16ème dimanche dut Temps Ordinaire - 21 juillet 2019

Lc 10, 38-42

 

Les dimanches de printemps et d’été, j’ai une pensée émue pour l’anniversaire du mariage que j’ai célébré l’an dernier à cette date qui est passée du samedi au dimanche, pensée émue pour ce premier anniversaire des mariés. Des dimanches d’été au sens large, de la belle saison des mariages car, quand il fait beau, un mariage ne peut pas être raté. A part pour les passionnés de pluie, une journée de bonheur est ensoleillée. J’ai le souvenir d’un mariage où nous étions restés bloqués par la pluie dans l’église. Seigneur, dis-lui qu’elle s’arrête, que le soleil vienne nous aider !

Ma mémoire d’un mariage est musicale autant que visuelle, parce que plus important que la météo est l’accompagnement musical. La beauté élève l’âme. C’est ma recommandation aux fiancés : votre célébration de mariage dépendra des chants, de la musique, des musiciens. Le célébrant est secondaire qui ne pourra rien si la musique et les chants ne sont pas à la hauteur de la Parole de Dieu. Cela peut être grand en étant simple, quand c’est vrai et affectueux.

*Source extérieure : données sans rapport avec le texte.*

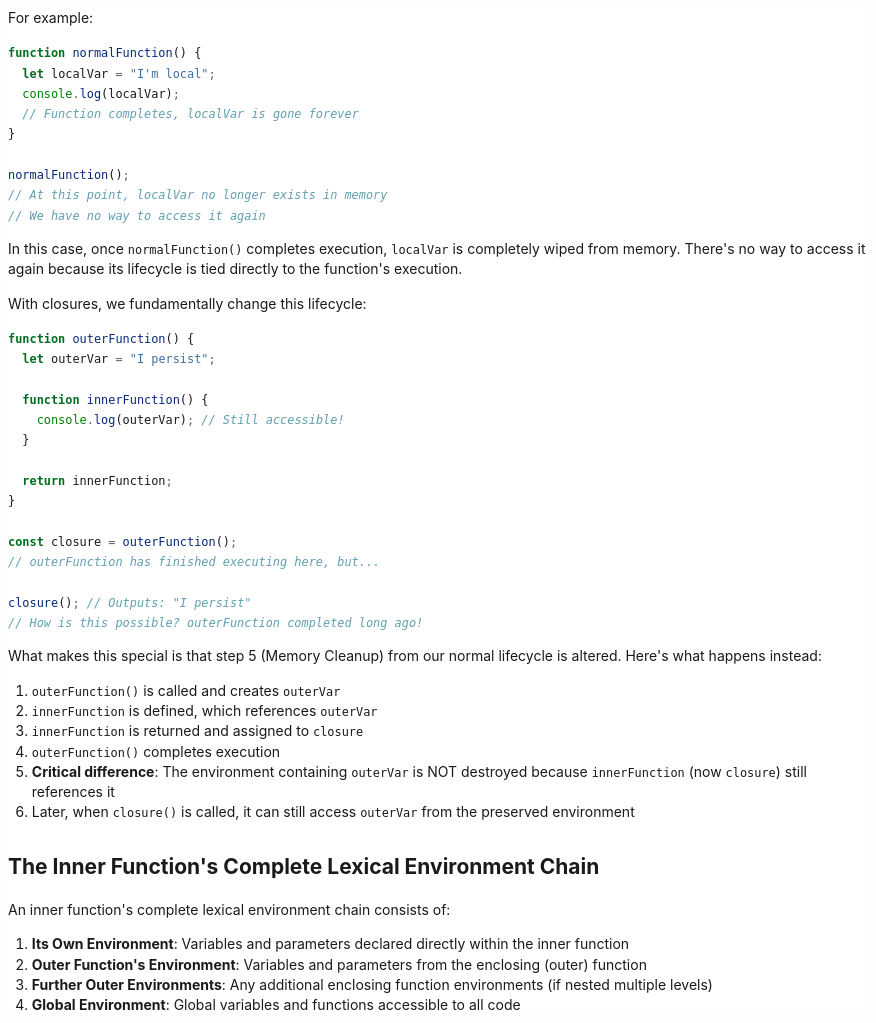 For example:

```javascript
function normalFunction() {
  let localVar = "I'm local";
  console.log(localVar);
  // Function completes, localVar is gone forever
}

normalFunction();
// At this point, localVar no longer exists in memory
// We have no way to access it again
```

In this case, once `normalFunction()` completes execution, `localVar` is completely wiped from memory. There's no way to access it again because its lifecycle is tied directly to the function's execution.

With closures, we fundamentally change this lifecycle:

```javascript
function outerFunction() {
  let outerVar = "I persist";
  
  function innerFunction() {
    console.log(outerVar); // Still accessible!
  }
  
  return innerFunction;
}

const closure = outerFunction();
// outerFunction has finished executing here, but...

closure(); // Outputs: "I persist"
// How is this possible? outerFunction completed long ago!
```

What makes this special is that step 5 (Memory Cleanup) from our normal lifecycle is altered. Here's what happens instead:

1. `outerFunction()` is called and creates `outerVar`
2. `innerFunction` is defined, which references `outerVar`
3. `innerFunction` is returned and assigned to `closure`
4. `outerFunction()` completes execution
5. **Critical difference**: The environment containing `outerVar` is NOT destroyed because `innerFunction` (now `closure`) still references it
6. Later, when `closure()` is called, it can still access `outerVar` from the preserved environment

## The Inner Function's Complete Lexical Environment Chain

An inner function's complete lexical environment chain consists of:

1. **Its Own Environment**: Variables and parameters declared directly within the inner function
2. **Outer Function's Environment**: Variables and parameters from the enclosing (outer) function
3. **Further Outer Environments**: Any additional enclosing function environments (if nested multiple levels)
4. **Global Environment**: Global variables and functions accessible to all code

Une célébration de mariage est réussie quand elle est à l’image des mariés, toute en intériorité pour les discrets ou les timides, magnifique pour les plus installés, exaltée pour les extravertis, sobre pour les modestes et les frugaux. Marthe et Marie  figurent bien ces tensions, typiques de toutes nos célébrations, y compris du dimanche où chacun devrait pouvoir se retrouver avec ses goûts, ses habitudes et ses préférences. Marthe et Marie  figurent bien cet écart des deux significations du mariage que Marie incarne en tant qu’état de vie, et Marthe dans la logistique d’une journée.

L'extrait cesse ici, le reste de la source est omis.